• Recrutement contractuels

    Nouvelles pratiques rectorales liées au recrutement

     

    Le recteur toujours à la pointe de l’innovation

     

    Après avoir tenté l’an passé de faire appel aux retraités de l’Education Nationale le Recteur de Créteil est encore à la pointe de « l’innovation déréglementation ».

    Lettre adressée le 18 novembre 2009 aux chefs d’établissement : « ...Vous avez peut-être dans votre entourage personnel ou parmi votre population de vie scolaire des étudiants ou des personnels titulaires au minimum d’une licence ou ayant des compétences avérées qui pourraient venir valablement alimenter le vivier de contractuels ou de vacataires... »

     

    Monsieur le Recteur apporte ainsi sa contribution en redéfinissant la profession d’enseignant comme un job pour étudiant !

    Dans le cadre de toujours plus d’autonomie aux établissements et de toujours plus de pouvoir aux personnels de direction, il se permet de dérèglementer l’embauche des non-titulaires. Il accorde son entière confiance aux chefs d’établissement pour les recruter « ...la validation par les inspecteurs venant ultérieurement ...».

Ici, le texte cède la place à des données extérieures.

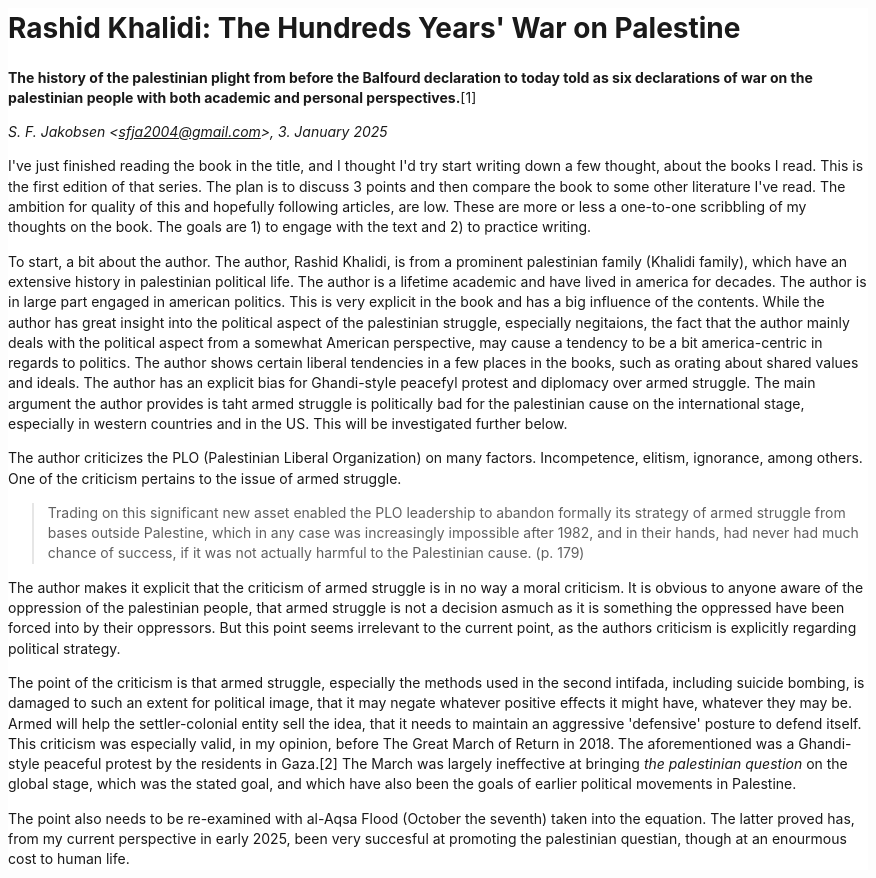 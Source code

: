 
# Rashid Khalidi: The Hundreds Years' War on Palestine

**The history of the palestinian plight from before the Balfourd declaration to today told as six declarations of war on the palestinian people with both academic and personal perspectives.**[1]

*S. F. Jakobsen &lt;sfja2004@gmail.com&gt;, 3. January 2025*

I've just finished reading the book in the title, and I thought I'd try start writing down a few thought, about the books I read. This is the first edition of that series. The plan is to discuss 3 points and then compare the book to some other literature I've read. The ambition for quality of this and hopefully following articles, are low. These are more or less a one-to-one scribbling of my thoughts on the book. The goals are 1) to engage with the text and 2) to practice writing.

To start, a bit about the author. The author, Rashid Khalidi, is from a prominent palestinian family (Khalidi family), which have an extensive history in palestinian political life. The author is a lifetime academic and have lived in america for decades.  The author is in large part engaged in american politics. This is very explicit in the book and has a big influence of the contents. While the author has great insight into the political aspect of the palestinian struggle, especially negitaions, the fact that the author mainly deals with the political aspect from a somewhat American perspective, may cause a tendency to be a bit america-centric in regards to politics. The author shows certain liberal tendencies in a few places in the books, such as orating about shared values and ideals. The author has an explicit bias for Ghandi-style peacefyl protest and diplomacy over armed struggle. The main argument the author provides is taht armed struggle is politically bad for the palestinian cause on the international stage, especially in western countries and in the US. This will be investigated further below.

The author criticizes the PLO (Palestinian Liberal Organization) on many factors. Incompetence, elitism, ignorance, among others. One of the criticism pertains to the issue of armed struggle.

> Trading on this significant new asset enabled the PLO leadership to abandon formally its strategy of armed struggle from bases outside Palestine, which in any case was increasingly impossible after 1982, and in their hands, had never had much chance of success, if it was not actually harmful to the Palestinian cause. (p. 179)

The author makes it explicit that the criticism of armed struggle is in no way a moral criticism. It is obvious to anyone aware of the oppression of the palestinian people, that armed struggle is not a decision asmuch as it is something the oppressed have been forced into by their oppressors. But this point seems irrelevant to the current point, as the authors criticism is explicitly regarding political strategy.

The point of the criticism is that armed struggle, especially the methods used in the second intifada, including suicide bombing, is damaged to such an extent for political image, that it may negate whatever positive effects it might have, whatever they may be. Armed will help the settler-colonial entity sell the idea, that it needs to maintain an aggressive 'defensive' posture to defend itself. This criticism was especially valid, in my opinion, before The Great March of Return in 2018. The aforementioned was a Ghandi-style peaceful protest by the residents in Gaza.[2] The March was largely ineffective at bringing *the palestinian question* on the global stage, which was the stated goal, and which have also been the goals of earlier political movements in Palestine.

The point also needs to be re-examined with al-Aqsa Flood (October the seventh) taken into the equation. The latter proved has, from my current perspective in early 2025, been very succesful at promoting the palestinian questian, though at an enourmous cost to human life.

    Prendre ce type de décision, c’est méconnaître les conditions d’exercice de ces personnels. Ils exercent bien souvent dans les établissements les plus sensibles avec des  emploi du temps surchargés d’HS, des classes difficiles... Demander des améliorations de leurs  conditions de travail, c’est pour beaucoup,  s’exposer très souvent aux pressions et au chantage à l’emploi de la part de certains proviseurs. Cette procédure de recrutement va accentuer ces débordements et n’améliorera sûrement pas le travail des équipes pédagogiques.

     

    16000 suppressions d’emploi dans la Fonction Publique, non-remplacement de 1 fonctionnaire sur 2, baisse de places aux concours, tout cela nous le vivons tous dans l’académie de Créteil. Les conséquences de cette politique libérale pour nous au quotidien, ce sont des conditions de travail qui se dégradent gravement d’année en année.


    Dès novembre, il n’existait déjà plus aucun moyen de remplacement, ce que reconnaît M. le Recteur quand il écrit : « ...Vous avez pu toutefois être confrontés à des difficultés liées au remplacement d’un de vos enseignants ou au fait qu’un BMP de votre établissement soit resté vacant... »


    Les vraies difficultés sont pour les élèves : emplois du temps perturbés, cours non-remplacés...

    Les enseignants sont contraints d’alourdir leurs charges de travail pour pallier des difficultés financières.

    Tout cela contribue à donner une mauvaise image de la voie professionnelle qui entraîne : démotivation des élèves, absentéisme perlé, incivilités, actes de violence... Le non-remplacement des personnels accentue les dysfonctionnements des LP.


    Cette lettre est une mauvaise réponse du recteur à un vrai problème que le SNUEP-FSU dénonce depuis des années. Il manque pour la voie professionnelle plusieurs centaines d’enseignants dans les disciplines techniques, alors que les places aux concours se raréfient ou ne sont pas ouvertes depuis des années.


    L’épuisement du « vivier » de remplacement est une sonnette d’alarme qui devrait conduire nos responsables à se poser enfin les vraies questions et au tout premier plan sur nos conditions de travail et nos salaires ! Sauf si leur objectif est de détruire le Service Public d’Education de la Formation Professionnelle Initiale pour le remplacer par toujours plus d’apprentissage.

     

    Le SNUEP FSU continuera de dénoncer et à s’opposer à cette politique qui abandonne le service public les élèves et les personnels au profit du patronat et du tout apprentissage.